→ EXERCISE DIRECTIONS: From the first entry to the last, copy everything exactly except the pictures.

→ SUPPLIED MATERIAL:
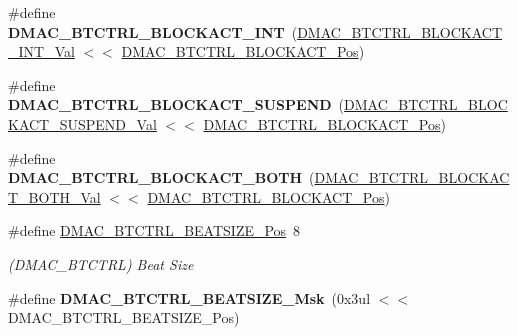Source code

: \begin{DoxyCompactItemize}
\item 
\hypertarget{group___s_a_m_l21___d_m_a_c_gaaba7920eeccf5ffffb8eb5c977fcde63}{}\#define {\bfseries D\+M\+A\+C\+\_\+\+B\+T\+C\+T\+R\+L\+\_\+\+B\+L\+O\+C\+K\+A\+C\+T\+\_\+\+I\+N\+T}~(\hyperlink{group___s_a_m_l21___d_m_a_c_ga8605dcd06a16a3950e7181cd5a231bfc}{D\+M\+A\+C\+\_\+\+B\+T\+C\+T\+R\+L\+\_\+\+B\+L\+O\+C\+K\+A\+C\+T\+\_\+\+I\+N\+T\+\_\+\+Val}  $<$$<$ \hyperlink{group___s_a_m_l21___d_m_a_c_ga65ebce978928207ff9f7ae48e8a1c602}{D\+M\+A\+C\+\_\+\+B\+T\+C\+T\+R\+L\+\_\+\+B\+L\+O\+C\+K\+A\+C\+T\+\_\+\+Pos})\label{group___s_a_m_l21___d_m_a_c_gaaba7920eeccf5ffffb8eb5c977fcde63}

\item 
\hypertarget{group___s_a_m_l21___d_m_a_c_ga74b668d6b216e19fa82f4993f7ab4b3a}{}\#define {\bfseries D\+M\+A\+C\+\_\+\+B\+T\+C\+T\+R\+L\+\_\+\+B\+L\+O\+C\+K\+A\+C\+T\+\_\+\+S\+U\+S\+P\+E\+N\+D}~(\hyperlink{group___s_a_m_l21___d_m_a_c_ga6a02db6a41d6c6df8b95fae49b817100}{D\+M\+A\+C\+\_\+\+B\+T\+C\+T\+R\+L\+\_\+\+B\+L\+O\+C\+K\+A\+C\+T\+\_\+\+S\+U\+S\+P\+E\+N\+D\+\_\+\+Val} $<$$<$ \hyperlink{group___s_a_m_l21___d_m_a_c_ga65ebce978928207ff9f7ae48e8a1c602}{D\+M\+A\+C\+\_\+\+B\+T\+C\+T\+R\+L\+\_\+\+B\+L\+O\+C\+K\+A\+C\+T\+\_\+\+Pos})\label{group___s_a_m_l21___d_m_a_c_ga74b668d6b216e19fa82f4993f7ab4b3a}

\item 
\hypertarget{group___s_a_m_l21___d_m_a_c_ga89f76bbd6bc0047c6581e438d93aa1fe}{}\#define {\bfseries D\+M\+A\+C\+\_\+\+B\+T\+C\+T\+R\+L\+\_\+\+B\+L\+O\+C\+K\+A\+C\+T\+\_\+\+B\+O\+T\+H}~(\hyperlink{group___s_a_m_l21___d_m_a_c_gaff1916c577aec155dc2978b341daace2}{D\+M\+A\+C\+\_\+\+B\+T\+C\+T\+R\+L\+\_\+\+B\+L\+O\+C\+K\+A\+C\+T\+\_\+\+B\+O\+T\+H\+\_\+\+Val} $<$$<$ \hyperlink{group___s_a_m_l21___d_m_a_c_ga65ebce978928207ff9f7ae48e8a1c602}{D\+M\+A\+C\+\_\+\+B\+T\+C\+T\+R\+L\+\_\+\+B\+L\+O\+C\+K\+A\+C\+T\+\_\+\+Pos})\label{group___s_a_m_l21___d_m_a_c_ga89f76bbd6bc0047c6581e438d93aa1fe}

\item 
\hypertarget{group___s_a_m_l21___d_m_a_c_ga4961493aedfe85b741e91f8370b9586c}{}\#define \hyperlink{group___s_a_m_l21___d_m_a_c_ga4961493aedfe85b741e91f8370b9586c}{D\+M\+A\+C\+\_\+\+B\+T\+C\+T\+R\+L\+\_\+\+B\+E\+A\+T\+S\+I\+Z\+E\+\_\+\+Pos}~8\label{group___s_a_m_l21___d_m_a_c_ga4961493aedfe85b741e91f8370b9586c}

\begin{DoxyCompactList}\small\item\em (D\+M\+A\+C\+\_\+\+B\+T\+C\+T\+R\+L) Beat Size \end{DoxyCompactList}\item 
\hypertarget{group___s_a_m_l21___d_m_a_c_gaf5c9d9b90c75d827a93c7d6c6703dd44}{}\#define {\bfseries D\+M\+A\+C\+\_\+\+B\+T\+C\+T\+R\+L\+\_\+\+B\+E\+A\+T\+S\+I\+Z\+E\+\_\+\+Msk}~(0x3ul $<$$<$ D\+M\+A\+C\+\_\+\+B\+T\+C\+T\+R\+L\+\_\+\+B\+E\+A\+T\+S\+I\+Z\+E\+\_\+\+Pos)\label{group___s_a_m_l21___d_m_a_c_gaf5c9d9b90c75d827a93c7d6c6703dd44}


\end{DoxyCompactItemize}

→ SOLUTION BELOW:
Source code

: \begin{DoxyCompactItemize}
\item 
\hypertarget{group___s_a_m_l21___d_m_a_c_gaaba7920eeccf5ffffb8eb5c977fcde63}{}\#define {\bfseries D\+M\+A\+C\+\_\+\+B\+T\+C\+T\+R\+L\+\_\+\+B\+L\+O\+C\+K\+A\+C\+T\+\_\+\+I\+N\+T}~(\hyperlink{group___s_a_m_l21___d_m_a_c_ga8605dcd06a16a3950e7181cd5a231bfc}{D\+M\+A\+C\+\_\+\+B\+T\+C\+T\+R\+L\+\_\+\+B\+L\+O\+C\+K\+A\+C\+T\+\_\+\+I\+N\+T\+\_\+\+Val}  $<$$<$ \hyperlink{group___s_a_m_l21___d_m_a_c_ga65ebce978928207ff9f7ae48e8a1c602}{D\+M\+A\+C\+\_\+\+B\+T\+C\+T\+R\+L\+\_\+\+B\+L\+O\+C\+K\+A\+C\+T\+\_\+\+Pos})\label{group___s_a_m_l21___d_m_a_c_gaaba7920eeccf5ffffb8eb5c977fcde63}

\item 
\hypertarget{group___s_a_m_l21___d_m_a_c_ga74b668d6b216e19fa82f4993f7ab4b3a}{}\#define {\bfseries D\+M\+A\+C\+\_\+\+B\+T\+C\+T\+R\+L\+\_\+\+B\+L\+O\+C\+K\+A\+C\+T\+\_\+\+S\+U\+S\+P\+E\+N\+D}~(\hyperlink{group___s_a_m_l21___d_m_a_c_ga6a02db6a41d6c6df8b95fae49b817100}{D\+M\+A\+C\+\_\+\+B\+T\+C\+T\+R\+L\+\_\+\+B\+L\+O\+C\+K\+A\+C\+T\+\_\+\+S\+U\+S\+P\+E\+N\+D\+\_\+\+Val} $<$$<$ \hyperlink{group___s_a_m_l21___d_m_a_c_ga65ebce978928207ff9f7ae48e8a1c602}{D\+M\+A\+C\+\_\+\+B\+T\+C\+T\+R\+L\+\_\+\+B\+L\+O\+C\+K\+A\+C\+T\+\_\+\+Pos})\label{group___s_a_m_l21___d_m_a_c_ga74b668d6b216e19fa82f4993f7ab4b3a}

\item 
\hypertarget{group___s_a_m_l21___d_m_a_c_ga89f76bbd6bc0047c6581e438d93aa1fe}{}\#define {\bfseries D\+M\+A\+C\+\_\+\+B\+T\+C\+T\+R\+L\+\_\+\+B\+L\+O\+C\+K\+A\+C\+T\+\_\+\+B\+O\+T\+H}~(\hyperlink{group___s_a_m_l21___d_m_a_c_gaff1916c577aec155dc2978b341daace2}{D\+M\+A\+C\+\_\+\+B\+T\+C\+T\+R\+L\+\_\+\+B\+L\+O\+C\+K\+A\+C\+T\+\_\+\+B\+O\+T\+H\+\_\+\+Val} $<$$<$ \hyperlink{group___s_a_m_l21___d_m_a_c_ga65ebce978928207ff9f7ae48e8a1c602}{D\+M\+A\+C\+\_\+\+B\+T\+C\+T\+R\+L\+\_\+\+B\+L\+O\+C\+K\+A\+C\+T\+\_\+\+Pos})\label{group___s_a_m_l21___d_m_a_c_ga89f76bbd6bc0047c6581e438d93aa1fe}

\item 
\hypertarget{group___s_a_m_l21___d_m_a_c_ga4961493aedfe85b741e91f8370b9586c}{}\#define \hyperlink{group___s_a_m_l21___d_m_a_c_ga4961493aedfe85b741e91f8370b9586c}{D\+M\+A\+C\+\_\+\+B\+T\+C\+T\+R\+L\+\_\+\+B\+E\+A\+T\+S\+I\+Z\+E\+\_\+\+Pos}~8\label{group___s_a_m_l21___d_m_a_c_ga4961493aedfe85b741e91f8370b9586c}

\begin{DoxyCompactList}\small\item\em (D\+M\+A\+C\+\_\+\+B\+T\+C\+T\+R\+L) Beat Size \end{DoxyCompactList}\item 
\hypertarget{group___s_a_m_l21___d_m_a_c_gaf5c9d9b90c75d827a93c7d6c6703dd44}{}\#define {\bfseries D\+M\+A\+C\+\_\+\+B\+T\+C\+T\+R\+L\+\_\+\+B\+E\+A\+T\+S\+I\+Z\+E\+\_\+\+Msk}~(0x3ul $<$$<$ D\+M\+A\+C\+\_\+\+B\+T\+C\+T\+R\+L\+\_\+\+B\+E\+A\+T\+S\+I\+Z\+E\+\_\+\+Pos)\label{group___s_a_m_l21___d_m_a_c_gaf5c9d9b90c75d827a93c7d6c6703dd44}


\end{DoxyCompactItemize}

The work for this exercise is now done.